2.通过运行并debug编译器(compiler),找到代理类的字节码操作在哪块地方。

BCodeSkelBuilder.scala中可以找到初始化类的函数

    /*
     * must-single-thread
     */
    private def initJClass(jclass: asm.ClassVisitor): Unit = {

      val bType = classBTypeFromSymbol(claszSymbol)
      val superClass = bType.info.get.superClass.getOrElse(ObjectRef).internalName
      val interfaceNames = bType.info.get.interfaces.map(_.internalName)

      val flags = javaFlags(claszSymbol)

      val thisSignature = getGenericSignature(claszSymbol, claszSymbol.owner)
      cnode.visit(backendUtils.classfileVersion.get, flags,
                  thisBType.internalName, thisSignature,
                  superClass, interfaceNames.toArray)

      if (emitSource) {
        cnode.visitSource(cunit.source.toString, null /* SourceDebugExtension */)
      }

      enclosingMethodAttribute(claszSymbol, internalName, methodBTypeFromSymbol(_).descriptor) match {
        case Some(EnclosingMethodEntry(className, methodName, methodDescriptor)) =>
          cnode.visitOuterClass(className, methodName, methodDescriptor)
        case _ => ()
      }

      val ssa = getAnnotPickle(thisBType.internalName, claszSymbol)
      cnode.visitAttribute(if (ssa.isDefined) pickleMarkerLocal else pickleMarkerForeign)
      emitAnnotations(cnode, claszSymbol.annotations ++ ssa)

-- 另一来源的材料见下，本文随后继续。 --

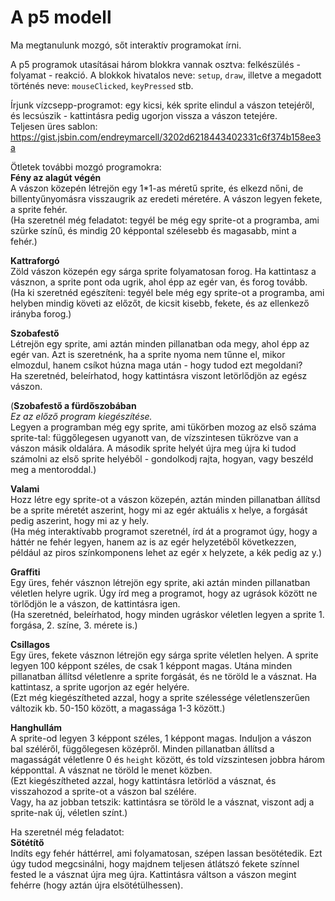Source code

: # A p5 modell  

Ma megtanulunk mozgó, sőt interaktív programokat írni.  


A p5 programok utasításai három blokkra vannak osztva: felkészülés - folyamat - reakció. A blokkok hivatalos neve: `setup`, `draw`, illetve a megadott történés neve: `mouseClicked`, `keyPressed` stb.  

Írjunk vízcsepp-programot: egy kicsi, kék sprite elindul a vászon tetejéről, és lecsúszik - kattintásra pedig ugorjon vissza a vászon tetejére.  
Teljesen üres sablon: https://gist.jsbin.com/endreymarcell/3202d6218443402331c6f374b158ee3a  






Ötletek további mozgó programokra:  
__Fény az alagút végén__  
A vászon közepén létrejön egy 1*1-as méretű sprite, és elkezd nőni, de billentyűnyomásra visszaugrik az eredeti méretére. A vászon legyen fekete, a sprite fehér.  
(Ha szeretnél még feladatot: tegyél be még egy sprite-ot a programba, ami szürke színű, és mindig 20 képpontal szélesebb és magasabb, mint a fehér.)  

__Kattraforgó__  
Zöld vászon közepén egy sárga sprite folyamatosan forog. Ha kattintasz a vásznon, a sprite pont oda ugrik, ahol épp az egér van, és forog tovább.  
(Ha ki szeretnéd egészíteni: tegyél bele még egy sprite-ot a programba, ami helyben mindig követi az előzőt, de kicsit kisebb, fekete, és az ellenkező irányba forog.)  

__Szobafestő__  
Létrejön egy sprite, ami aztán minden pillanatban oda megy, ahol épp az egér van. Azt is szeretnénk, ha a sprite nyoma nem tűnne el, mikor elmozdul, hanem csíkot húzna maga után - hogy tudod ezt megoldani?  
Ha szeretnéd, beleírhatod, hogy kattintásra viszont letörlődjön az egész vászon.  

(__Szobafestő a fürdőszobában__  
_Ez az előző program kiegészítése._  
Legyen a programban még egy sprite, ami tükörben mozog az első száma sprite-tal: függőlegesen ugyanott van, de vízszintesen tükrözve van a vászon másik oldalára. A második sprite helyét újra meg újra ki tudod számolni az első sprite helyéből - gondolkodj rajta, hogyan, vagy beszéld meg a mentoroddal.)  

__Valami__  
Hozz létre egy sprite-ot a vászon közepén, aztán minden pillanatban állítsd be a sprite méretét aszerint, hogy mi az egér aktuális x helye, a forgását pedig aszerint, hogy mi az y hely.  
(Ha még interaktívabb programot szeretnél, írd át a programot úgy, hogy a háttér ne fehér legyen, hanem az is az egér helyzetéből következzen, például az piros színkomponens lehet az egér x helyzete, a kék pedig az y.)  

__Graffiti__  
Egy üres, fehér vásznon létrejön egy sprite, aki aztán minden pillanatban véletlen helyre ugrik. Úgy írd meg a programot, hogy az ugrások között ne törlődjön le a vászon, de kattintásra igen.  
(Ha szeretnéd, beleírhatod, hogy minden ugráskor véletlen legyen a sprite 1. forgása, 2. színe, 3. mérete is.)  

__Csillagos__  
Egy üres, fekete vásznon létrejön egy sárga sprite véletlen helyen. A sprite legyen 100 képpont széles, de csak 1 képpont magas. Utána minden pillanatban állítsd véletlenre a sprite forgását, és ne töröld le a vásznat. Ha kattintasz, a sprite ugorjon az egér helyére.  
(Ezt még kiegészítheted azzal, hogy a sprite szélessége véletlenszerűen változik kb. 50-150 között, a magassága 1-3 között.)  

__Hanghullám__  
A sprite-od legyen 3 képpont széles, 1 képpont magas. Induljon a vászon bal széléről, függőlegesen középről. Minden pillanatban állítsd a magasságát véletlenre 0 és `height` között, és told vízszintesen jobbra három képponttal. A vásznat ne töröld le menet közben.  
(Ezt kiegészítheted azzal, hogy kattintásra letörlöd a vásznat, és visszahozod a sprite-ot a vászon bal szélére.  
Vagy, ha az jobban tetszik: kattintásra se töröld le a vásznat, viszont adj a sprite-nak új, véletlen színt.)  



Ha szeretnél még feladatot:  
__Sötétítő__  
Indíts egy fehér háttérrel, ami folyamatosan, szépen lassan besötétedik. Ezt úgy tudod megcsinálni, hogy majdnem teljesen átlátszó fekete színnel fested le a vásznat újra meg újra. Kattintásra váltson a vászon megint fehérre (hogy aztán újra elsötétülhessen).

      if (isCZStaticModule || isCZParcelable) {

        if (isCZStaticModule) { addModuleInstanceField() }

      } else {

        if (!settings.noForwarders) {
          val lmoc = claszSymbol.companionModule
          // add static forwarders if there are no name conflicts; see bugs #363 and #1735
          if (lmoc != NoSymbol) {
            // it must be a top level class (name contains no $s)
            val isCandidateForForwarders = {
              exitingPickler { !(lmoc.name.toString contains '$') && lmoc.hasModuleFlag && !lmoc.isNestedClass }
            }
            if (isCandidateForForwarders) {
              // 这里是入口,根据注释也能知道,addForwarders就是添加转发的地方。转发就是上面说的代理类。
              log(s"Adding static forwarders from '$claszSymbol' to implementations in '$lmoc'")
              addForwarders(cnode, thisBType.internalName, lmoc.moduleClass)
            }
          }
        }

      }

      // the invoker is responsible for adding a class-static constructor.

    } // end of method initJClass

继续看addForwarders方法,这个方法的注释很详细,说明了添加转发的条件。

    /* Add forwarders for all methods defined in `module` that don't conflict
     *  with methods in the companion class of `module`. A conflict arises when
     *  a method with the same name is defined both in a class and its companion object:
     *  method signature is not taken into account.
     *
     * must-single-thread
     */
    def addForwarders(jclass: asm.ClassVisitor, jclassName: String, moduleClass: Symbol): Unit = {
      assert(moduleClass.isModuleClass, moduleClass)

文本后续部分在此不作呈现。